*** Opening of DATA SUPPLIED ***

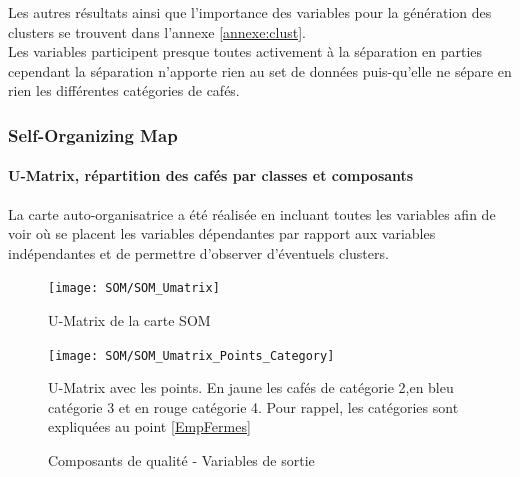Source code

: \noindent Les autres résultats ainsi que l'importance des variables pour la génération des clusters se trouvent dans l'annexe \ref{annexe:clust}.\\


\noindent Les variables participent presque toutes activement à la séparation en parties cependant la séparation n'apporte rien au set de données puis-qu'elle ne sépare en rien les différentes catégories de cafés.



\newpage
\subsubsection{Self-Organizing Map}\label{SOM}


\paragraph{U-Matrix, répartition des cafés par classes et composants} 
La carte auto-organisatrice a été réalisée en incluant toutes les variables afin de voir où se placent les variables dépendantes par rapport aux variables indépendantes et de permettre d'observer d'éventuels clusters. 


\begin{figure}[H]
	\centering
	\texttt{[image: SOM/SOM\_Umatrix]}
	\caption{U-Matrix de la carte SOM}
	\label{}
\end{figure}

\begin{figure}[H]
	\centering
	\texttt{[image: SOM/SOM\_Umatrix\_Points\_Category]}
	\caption{\label{umatrix_cat}U-Matrix avec les points. En jaune les cafés de catégorie 2,en bleu catégorie 3 et en rouge catégorie 4. Pour rappel, les catégories sont expliquées au point \ref{EmpFermes}}
\end{figure}


\begin{figure}[H]
	\caption{Composants de qualité - Variables de sortie}
	\centering
		\hfill
		\hfill
		\newline
		\hfill
		\hfill
		\newline
		\hfill
		\hfill
		\newline
		\centering
		\hfill
\end{figure}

*** Close of DATA SUPPLIED ***

DIRECTIONS FOR THIS TASK>
Each record should be copied exactly, and each image left out.

SOLUTION TO THIS PROBLEM>
Source code

: \noindent Les autres résultats ainsi que l'importance des variables pour la génération des clusters se trouvent dans l'annexe \ref{annexe:clust}.\\


\noindent Les variables participent presque toutes activement à la séparation en parties cependant la séparation n'apporte rien au set de données puis-qu'elle ne sépare en rien les différentes catégories de cafés.



\newpage
\subsubsection{Self-Organizing Map}\label{SOM}


\paragraph{U-Matrix, répartition des cafés par classes et composants} 
La carte auto-organisatrice a été réalisée en incluant toutes les variables afin de voir où se placent les variables dépendantes par rapport aux variables indépendantes et de permettre d'observer d'éventuels clusters. 


\begin{figure}[H]
	\centering
	\texttt{[image: SOM/SOM\_Umatrix]}
	\caption{U-Matrix de la carte SOM}
	\label{}
\end{figure}

\begin{figure}[H]
	\centering
	\texttt{[image: SOM/SOM\_Umatrix\_Points\_Category]}
	\caption{\label{umatrix_cat}U-Matrix avec les points. En jaune les cafés de catégorie 2,en bleu catégorie 3 et en rouge catégorie 4. Pour rappel, les catégories sont expliquées au point \ref{EmpFermes}}
\end{figure}


\begin{figure}[H]
	\caption{Composants de qualité - Variables de sortie}
	\centering
		\hfill
		\hfill
		\newline
		\hfill
		\hfill
		\newline
		\hfill
		\hfill
		\newline
		\centering
		\hfill
\end{figure}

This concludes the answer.